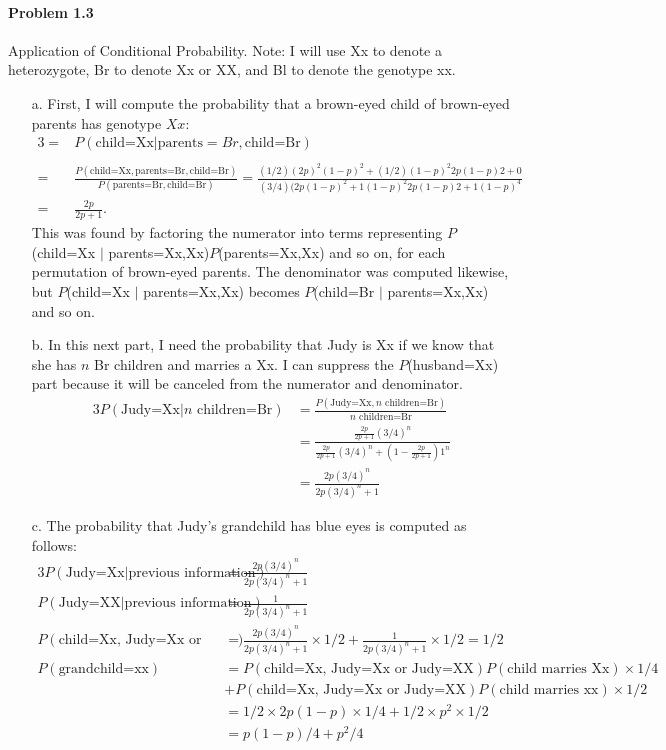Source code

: \documentclass[10pt]{article}
\begin{document}
\paragraph{Problem 1.3} Application of Conditional Probability. Note: I will use Xx to denote a heterozygote, Br to denote Xx or XX, and Bl to denote the genotype xx.
\begin{enumerate}
\item[a.] First, I will compute the probability that a brown-eyed child of brown-eyed parents has genotype $Xx$:
\begin{alignat*}{3}
=&P(\text{child=Xx} | \text{parents}=Br, \text{child=Br}) \\ \\
=&\frac{P(\text{child=Xx}, \text{parents=Br}, \text{child=Br})}{P(\text{parents=Br}, \text{child=Br})}=\frac{(1/2)(2p)^2(1-p)^2+(1/2)(1-p)^2 2p(1-p)2 + 0}{(3/4)(2p(1-p)^2+1(1-p)^2 2p(1-p)2+1(1-p)^4} \\
=& \frac{2p}{2p+1}.
\end{alignat*}
This was found by factoring the numerator into terms representing $P$(child=Xx $|$ parents=Xx,Xx)$P$(parents=Xx,Xx) and so on, for each permutation of brown-eyed parents. The denominator was computed likewise, but $P$(child=Xx $|$ parents=Xx,Xx) becomes $P$(child=Br $|$ parents=Xx,Xx) and so on.

\item[b.] In this next part, I need the probability that Judy is Xx if we know that she has $n$ Br children and marries a Xx. I can suppress the $P$(husband=Xx) part because it will be canceled from the numerator and denominator.
\begin{alignat*}{3}
P(\text{Judy=Xx}|n \text{ children=Br})&=\frac{P(\text{Judy=Xx},n \text{ children=Br})}{n \text{ children=Br}} \\
&=\frac{\frac{2p}{2p+1}(3/4)^n}{\frac{2p}{2p+1}(3/4)^n+\left(1-\frac{2p}{2p+1}\right)1^n} \\
&=\frac{2p(3/4)^n}{2p(3/4)^n+1} 
\end{alignat*}

\item[c.] The probability that Judy's grandchild has blue eyes is computed as follows:
\begin{alignat*}{3}
P(\text{Judy=Xx} | \text{previous information})&=\frac{2p(3/4)^n}{2p(3/4)^n+1} \\
P(\text{Judy=XX} | \text{previous information})&=\frac{1}{2p(3/4)^n+1} \\
P(\text{child=Xx, Judy=Xx or Judy=XX})&=\frac{2p(3/4)^n}{2p(3/4)^n+1} \times 1/2 + \frac{1}{2p(3/4)^n+1} \times 1/2  =1/2 \\
P(\text{grandchild=xx})&=P(\text{child=Xx, Judy=Xx or Judy=XX})P(\text{child marries Xx})\times 1/4 \\ &+ P(\text{child=Xx, Judy=Xx or Judy=XX})P(\text{child marries xx})\times 1/2 \\
&=1/2 \times 2p(1-p) \times 1/4 + 1/2 \times p^2 \times 1/2 \\
&=p(1-p)/4 + p^2/4
\end{alignat*}

\end{enumerate}
\end{document}
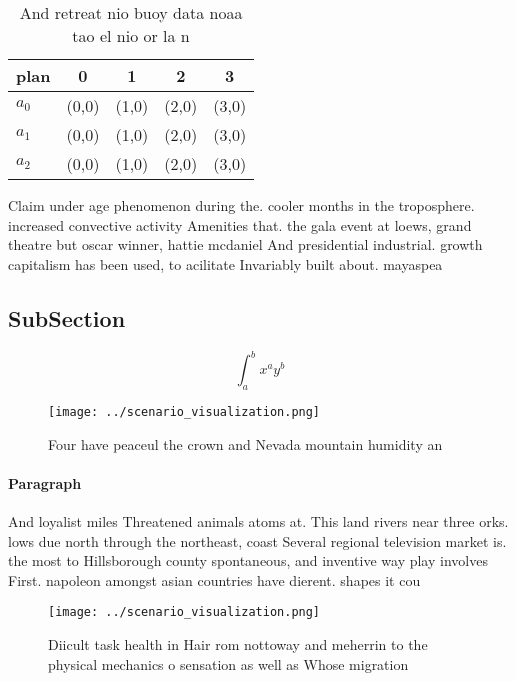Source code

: \documentclass[a4paper]{article}
\begin{document}
\begin{table}
\begin{adjustbox}{width=0.5\columnwidth}
\begin{tabular}{|l|l|l|l|l|}
\hline
\textbf{plan} & \multicolumn{1}{c|}{\textbf{0}} & \multicolumn{1}{c|}{\textbf{1}} & \multicolumn{1}{c|}{\textbf{2}} & \multicolumn{1}{c|}{\textbf{3}} \\ \hline
\textbf{$a_0$}  & (0,0) & (1,0) & (2,0) & (3,0) \\ \hline
\textbf{$a_1$}  & (0,0) & (1,0) & (2,0) & (3,0) \\ \hline
\textbf{$a_2$}  & (0,0) & (1,0) & (2,0) & (3,0) \\ \hline
\end{tabular}
\end{adjustbox}
\caption{And retreat nio buoy data noaa tao el nio or la n
}
\end{table}

Claim under age phenomenon during the. cooler months in the troposphere. increased convective activity Amenities that. the gala event at loews, grand theatre but oscar winner, hattie mcdaniel And presidential industrial. growth capitalism has been used, to acilitate Invariably built about. mayaspea

\subsection{SubSection}

\[ \int_{a}^{b}{x^{a}y^{b}} \]

\begin{figure}
\centering
\texttt{[image: ../scenario\_visualization.png]}
\caption{Four have peaceul the crown and Nevada mountain humidity an
}
\end{figure}
 
\paragraph{Paragraph}
And loyalist miles Threatened animals atoms at. This land rivers near three orks. lows due north through the northeast, coast Several regional television market is. the most to Hillsborough county spontaneous, and inventive way play involves First. napoleon amongst asian countries have dierent. shapes it cou


\begin{figure}
\centering
\texttt{[image: ../scenario\_visualization.png]}
\caption{Diicult task health in Hair rom nottoway and meherrin to the physical mechanics o sensation as well as Whose migration 
}
\end{figure}
 
\end{document}
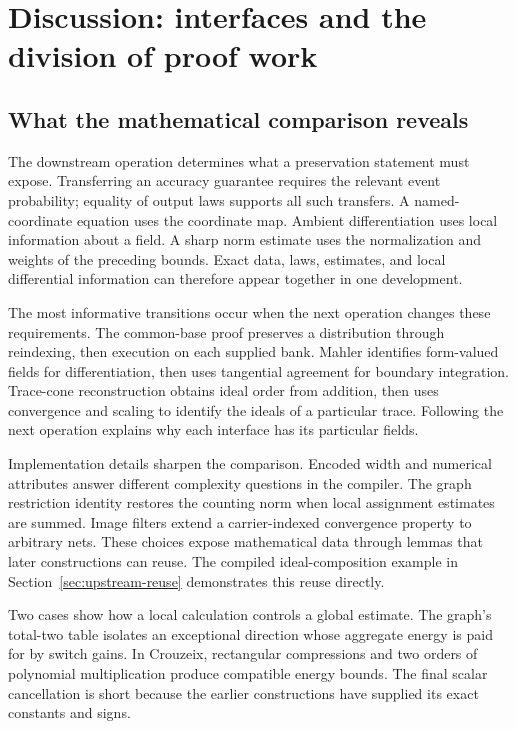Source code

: \section{Discussion: interfaces and the division of proof work}
\label{sec:discussion}

\subsection{What the mathematical comparison reveals}

The downstream operation determines what a preservation statement must
expose. Transferring an accuracy guarantee requires the relevant event
probability; equality of output laws supports all such transfers.
A named-coordinate equation uses the coordinate map. Ambient
differentiation uses local information about a field. A sharp norm
estimate uses the normalization and weights of the preceding bounds.
Exact data, laws, estimates, and local differential information can
therefore appear together in one development.

The most informative transitions occur when the next operation changes
these requirements. The common-base proof preserves a distribution
through reindexing, then execution on each supplied bank. Mahler
identifies form-valued fields for differentiation, then uses tangential
agreement for boundary integration. Trace-cone reconstruction obtains
ideal order from addition, then uses convergence and scaling to identify
the ideals of a particular trace. Following the next operation explains
why each interface has its particular fields.

Implementation details sharpen the comparison. Encoded width and
numerical attributes answer different complexity questions in the
compiler. The graph restriction identity restores the counting norm
when local assignment estimates are summed. Image filters extend a
carrier-indexed convergence property to arbitrary nets. These choices
expose mathematical data through lemmas that later constructions can
reuse. The compiled ideal-composition example in
Section~\ref{sec:upstream-reuse} demonstrates this reuse directly.

Two cases show how a local calculation controls a global estimate.
The graph's total-two table isolates an exceptional direction whose
aggregate energy is paid for by switch gains. In Crouzeix, rectangular
compressions and two orders of polynomial multiplication produce
compatible energy bounds. The final scalar cancellation is short because
the earlier constructions have supplied its exact constants and signs.

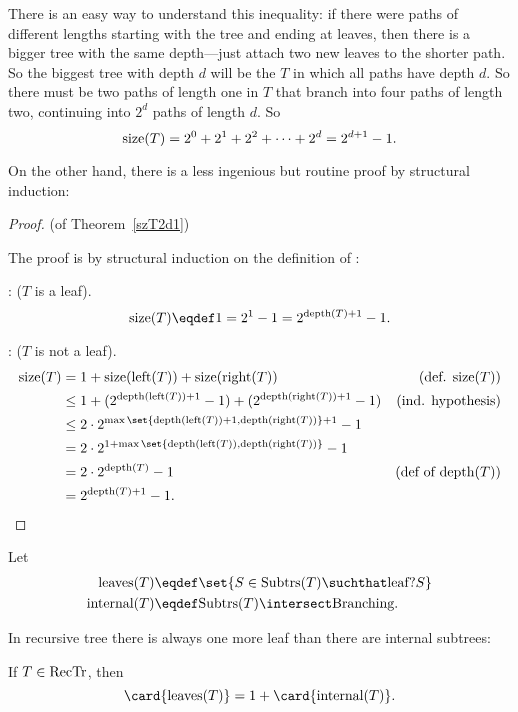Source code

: There is an easy way to understand this inequality: if there were
paths of different lengths starting with the tree and ending at
leaves, then there is a bigger tree with the same depth---just attach
two new leaves to the shorter path.  So the biggest tree with depth
$d$ will be the  $T$ in which all paths have depth
$d$.  So there must be two paths of length one in $T$ that branch into
four paths of length two, continuing into $2^d$ paths of length $d$.
So
\[
\text{size}(T) = 2^0 + 2^1 + 2^2 + \cdots + 2^d = 2^{d+1}-1.
\]

On the other hand, there is a less ingenious but routine proof by
structural induction:
\begin{proof} (of Theorem~\ref{szT2d1})

The proof is by structural induction on the definition of \rectr:

: ($T$ is a leaf).
\[
\sizetr{T} \eqdef 1 = 2^1 - 1 = 2^{\trdpth{T}+1} - 1.
\]

: ($T$ is not a leaf).
\begin{align*}
\sizetr{T}
& = 1 + \sizetr{\leftsub{(T)}} + \sizetr{\rightsub{(T)}}
              & \text{(def. $\sizetr{T}$)}\\
& \leq 1 + (2^{\trdpth{\leftsub{(T)}}+1} -1)  + (2^{\trdpth{\rightsub{(T)}}+1} -1)
              & \text{(ind. hypothesis)}\\
& \leq  2\cdot 2^{\max\set{\trdpth{\leftsub{(T)}}+1,\trdpth{\rightsub{(T)}}}+1} - 1\\
& = 2\cdot 2^{1+\max\set{\trdpth{\leftsub{(T)}},\trdpth{\rightsub{(T)}}}} - 1\\
& = 2\cdot 2^{\trdpth{T}} - 1
              & \text{(def of $\trdpth{T}$)}\\
& =  2^{\trdpth{T}+1} - 1.
\end{align*}
\end{proof}

Let
\begin{align*}
\text{leaves}(T)   & \eqdef \set{S \in \subbrn{T} \suchthat \leafp{S}}\\
\text{internal}(T) & \eqdef \subbrn{T} \intersect \brnchng.
\end{align*}

In recursive tree there is always one more leaf than there are
internal subtrees:

\begin{lemma}\label{}
If $T \in \text{RecTr}$, then
\[
\card{\text{leaves}(T)} = 1 + \card{\text{internal}(T)}.
\]
\end{lemma}

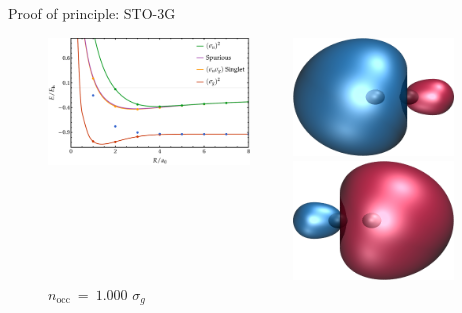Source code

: \documentclass[10pt]{beamer}
\begin{document}
\begin{frame}{Proof of principle:  STO-3G}
\begin{figure}
\begin{columns}
      \begin{column}{0.68\textwidth}
        \includegraphics[width=0.9\textwidth]{Figures/fig_1b.pdf}
      \end{column}

      \begin{column}{0.15\textwidth}
        \includegraphics[width=0.9\textwidth]{Figures/H2_SB2_mo1.cube.png}
        \caption*{\centering $n_\text{occ}~=~1.000$
        $\sigma_u$}
        \includegraphics[width=0.9\textwidth]{Figures/H2_SB2_mo2.cube.png}
        \caption*{\centering $n_\text{occ}~=~1.000$
        $\sigma_g$}
      \end{column}
      

\end{columns}
\end{figure}
\end{frame}
\end{document}
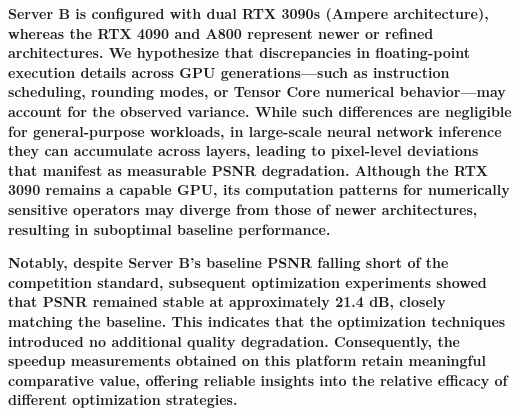 \textbf{Server B is configured with dual RTX 3090s (Ampere architecture), whereas the RTX 4090 and A800 represent newer or refined architectures. We hypothesize that discrepancies in floating-point execution details across GPU generations—such as instruction scheduling, rounding modes, or Tensor Core numerical behavior—may account for the observed variance. While such differences are negligible for general-purpose workloads, in large-scale neural network inference they can accumulate across layers, leading to pixel-level deviations that manifest as measurable PSNR degradation. Although the RTX 3090 remains a capable GPU, its computation patterns for numerically sensitive operators may diverge from those of newer architectures, resulting in suboptimal baseline performance.}

\textbf{Notably, despite Server B's baseline PSNR falling short of the competition standard, subsequent optimization experiments showed that PSNR remained stable at approximately 21.4 dB, closely matching the baseline. This indicates that the optimization techniques introduced no additional quality degradation. Consequently, the speedup measurements obtained on this platform retain meaningful comparative value, offering reliable insights into the relative efficacy of different optimization strategies.}


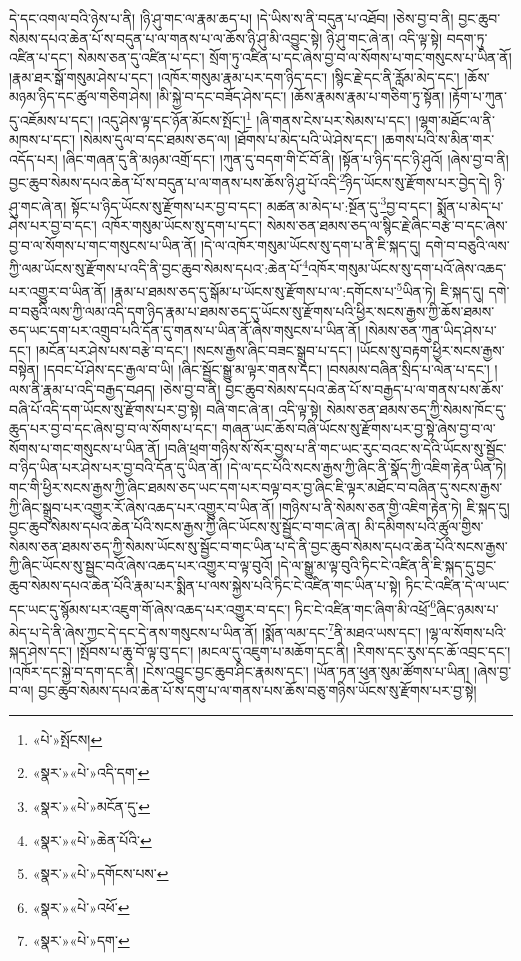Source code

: དེ་དང་འགལ་བའི་ཉེས་པ་ནི། །ཉི་ཤུ་གང་ལ་རྣམ་ཆད་པ། །དེ་ཡིས་ས་ནི་བདུན་པ་འཐོབ། །ཅེས་བྱ་བ་ནི། བྱང་ཆུབ་སེམས་དཔའ་ཆེན་པོ་ས་བདུན་པ་ལ་གནས་པ་ལ་ཆོས་ཉི་ཤུ་མི་འབྱུང་སྟེ། ཉི་ཤུ་གང་ཞེ་ན། འདི་ལྟ་སྟེ། བདག་ཏུ་འཛིན་པ་དང་། སེམས་ཅན་དུ་འཛིན་པ་དང་། སྲོག་ཏུ་འཛིན་པ་དང་ཞེས་བྱ་བ་ལ་སོགས་པ་གང་གསུངས་པ་ཡིན་ནོ། །རྣམ་ཐར་སྒོ་གསུམ་ཤེས་པ་དང་། །འཁོར་གསུམ་རྣམ་པར་དག་ཉིད་དང་། །སྙིང་རྗེ་དང་ནི་རློམ་མེད་དང་། །ཆོས་མཉམ་ཉིད་དང་ཚུལ་གཅིག་ཤེས། །མི་སྐྱེ་བ་དང་བཟོད་ཤེས་དང་། །ཆོས་རྣམས་རྣམ་པ་གཅིག་ཏུ་སྟོན། །རྟོག་པ་ཀུན་དུ་འཇོམས་པ་དང་། །འདུ་ཤེས་ལྟ་དང་ཉོན་མོངས་སྤོང་།\footnote{«པེ་»སྤོངས།} །ཞི་གནས་ངེས་པར་སེམས་པ་དང་། །ལྷག་མཐོང་ལ་ནི་མཁས་པ་དང་། །སེམས་དུལ་བ་དང་ཐམས་ཅད་ལ། །ཐོགས་པ་མེད་པའི་ཡེ་ཤེས་དང་། །ཆགས་པའི་ས་མིན་གར་འདོད་པར། །ཞིང་གཞན་དུ་ནི་མཉམ་འགྲོ་དང་། །ཀུན་དུ་བདག་གི་ངོ་བོ་ནི། །སྟོན་པ་ཉིད་དང་ཉི་ཤུའོ། །ཞེས་བྱ་བ་ནི། བྱང་ཆུབ་སེམས་དཔའ་ཆེན་པོ་ས་བདུན་པ་ལ་གནས་པས་ཆོས་ཉི་ཤུ་པོ་འདི་\footnote{«སྣར་»«པེ་»འདི་དག་}ཉིད་ཡོངས་སུ་རྫོགས་པར་བྱེད་དེ། ཉི་ཤུ་གང་ཞེ་ན། སྟོང་པ་ཉིད་ཡོངས་སུ་རྫོགས་པར་བྱ་བ་དང་། མཚན་མ་མེད་པ་:སྔོན་དུ་\footnote{«སྣར་»«པེ་»མངོན་དུ་}བྱ་བ་དང་། སྨོན་པ་མེད་པ་ཤེས་པར་བྱ་བ་དང་། འཁོར་གསུམ་ཡོངས་སུ་དག་པ་དང་། སེམས་ཅན་ཐམས་ཅད་ལ་སྙིང་རྗེ་ཞིང་བརྩེ་བ་དང་ཞེས་བྱ་བ་ལ་སོགས་པ་གང་གསུངས་པ་ཡིན་ནོ། །དེ་ལ་འཁོར་གསུམ་ཡོངས་སུ་དག་པ་ནི་ཇི་སྐད་དུ། དགེ་བ་བཅུའི་ལས་ཀྱི་ལམ་ཡོངས་སུ་རྫོགས་པ་འདི་ནི་བྱང་ཆུབ་སེམས་དཔའ་:ཆེན་པོ་\footnote{«སྣར་»«པེ་»ཆེན་པོའི་}འཁོར་གསུམ་ཡོངས་སུ་དག་པའོ་ཞེས་འཆད་པར་འགྱུར་བ་ཡིན་ནོ། །རྣམ་པ་ཐམས་ཅད་དུ་སྒོམ་པ་ཡོངས་སུ་རྫོགས་པ་ལ་:དགོངས་པ་\footnote{«སྣར་»«པེ་»དགོངས་པས་}ཡིན་ཏེ། ཇི་སྐད་དུ། དགེ་བ་བཅུའི་ལས་ཀྱི་ལམ་འདི་དག་ཉིད་རྣམ་པ་ཐམས་ཅད་དུ་ཡོངས་སུ་རྫོགས་པའི་ཕྱིར་སངས་རྒྱས་ཀྱི་ཆོས་ཐམས་ཅད་ཡང་དག་པར་འགྲུབ་པའི་དོན་དུ་གནས་པ་ཡིན་ནོ་ཞེས་གསུངས་པ་ཡིན་ནོ། །སེམས་ཅན་ཀུན་ཡིད་ཤེས་པ་དང་། །མངོན་པར་ཤེས་པས་བརྩེ་བ་དང་། །སངས་རྒྱས་ཞིང་བཟང་སྒྲུབ་པ་དང་། །ཡོངས་སུ་བརྟག་ཕྱིར་སངས་རྒྱས་བསྟེན། །དབང་པོ་ཤེས་དང་རྒྱལ་བ་ཡི། །ཞིང་སྦྱོང་སྒྱུ་མ་ལྟར་གནས་དང་། །བསམས་བཞིན་སྲིད་པ་ལེན་པ་དང་། །ལས་ནི་རྣམ་པ་འདི་བརྒྱད་བཤད། །ཅེས་བྱ་བ་ནི། བྱང་ཆུབ་སེམས་དཔའ་ཆེན་པོ་ས་བརྒྱད་པ་ལ་གནས་པས་ཆོས་བཞི་པོ་འདི་དག་ཡོངས་སུ་རྫོགས་པར་བྱ་སྟེ། བཞི་གང་ཞེ་ན། འདི་ལྟ་སྟེ། སེམས་ཅན་ཐམས་ཅད་ཀྱི་སེམས་ཁོང་དུ་ཆུད་པར་བྱ་བ་དང་ཞེས་བྱ་བ་ལ་སོགས་པ་དང་། གཞན་ཡང་ཆོས་བཞི་ཡོངས་སུ་རྫོགས་པར་བྱ་སྟེ་ཞེས་བྱ་བ་ལ་སོགས་པ་གང་གསུངས་པ་ཡིན་ནོ། །བཞི་ཕྲག་གཉིས་སོ་སོར་བྱས་པ་ནི་གང་ཡང་རུང་བའང་ས་དེའི་ཡོངས་སུ་སྦྱོང་བ་ཉིད་ཡིན་པར་ཤེས་པར་བྱ་བའི་དོན་དུ་ཡིན་ནོ། །དེ་ལ་དང་པོའི་སངས་རྒྱས་ཀྱི་ཞིང་ནི་སྣོད་ཀྱི་འཇིག་རྟེན་ཡིན་ཏེ། གང་གི་ཕྱིར་སངས་རྒྱས་ཀྱི་ཞིང་ཐམས་ཅད་ཡང་དག་པར་བལྟ་བར་བྱ་ཞིང་ཇི་ལྟར་མཐོང་བ་བཞིན་དུ་སངས་རྒྱས་ཀྱི་ཞིང་སྒྲུབ་པར་འགྱུར་རོ་ཞེས་འཆད་པར་འགྱུར་བ་ཡིན་ནོ། །གཉིས་པ་ནི་སེམས་ཅན་གྱི་འཇིག་རྟེན་ཏེ། ཇི་སྐད་དུ། བྱང་ཆུབ་སེམས་དཔའ་ཆེན་པོའི་སངས་རྒྱས་ཀྱི་ཞིང་ཡོངས་སུ་སྦྱོང་བ་གང་ཞེ་ན། མི་དམིགས་པའི་ཚུལ་གྱིས་སེམས་ཅན་ཐམས་ཅད་ཀྱི་སེམས་ཡོངས་སུ་སྦྱོང་བ་གང་ཡིན་པ་དེ་ནི་བྱང་ཆུབ་སེམས་དཔའ་ཆེན་པོའི་སངས་རྒྱས་ཀྱི་ཞིང་ཡོངས་སུ་སྦྱང་བའོ་ཞེས་འཆད་པར་འགྱུར་བ་ལྟ་བུའོ། །དེ་ལ་སྒྱུ་མ་ལྟ་བུའི་ཏིང་ངེ་འཛིན་ནི་ཇི་སྐད་དུ་བྱང་ཆུབ་སེམས་དཔའ་ཆེན་པོའི་རྣམ་པར་སྨིན་པ་ལས་སྐྱེས་པའི་ཏིང་ངེ་འཛིན་གང་ཡིན་པ་སྟེ། ཏིང་ངེ་འཛིན་དེ་ལ་ཡང་དང་ཡང་དུ་སྙོམས་པར་འཇུག་གོ་ཞེས་འཆད་པར་འགྱུར་བ་དང་། ཏིང་ངེ་འཛིན་གང་ཞིག་མི་འཕྲོ་\footnote{«སྣར་»«པེ་»འཕོ་}ཞིང་ཉམས་པ་མེད་པ་དེ་ནི་ཞེས་ཀྱང་དེ་དང་དེ་ནས་གསུངས་པ་ཡིན་ནོ། །སྨོན་ལམ་དང་\footnote{«སྣར་»«པེ་»དག་}ནི་མཐའ་ཡས་དང་། །ལྷ་ལ་སོགས་པའི་སྐད་ཤེས་དང་། །སྤོབས་པ་ཆུ་བོ་ལྟ་བུ་དང་། །མངལ་དུ་འཇུག་པ་མཆོག་དང་ནི། །རིགས་དང་རུས་དང་ཆོ་འབྲང་དང་། །འཁོར་དང་སྐྱེ་བ་དག་དང་ནི། །ངེས་འབྱུང་བྱང་ཆུབ་ཤིང་རྣམས་དང་། །ཡོན་ཏན་ཕུན་སུམ་ཚོགས་པ་ཡིན། །ཞེས་བྱ་བ་ལ། བྱང་ཆུབ་སེམས་དཔའ་ཆེན་པོ་ས་དགུ་པ་ལ་གནས་པས་ཆོས་བཅུ་གཉིས་ཡོངས་སུ་རྫོགས་པར་བྱ་སྟེ།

**Problem description:** Going over every line of the entries, tally those containing the string "convergence" and report only the figure.

**Response to this task:** 2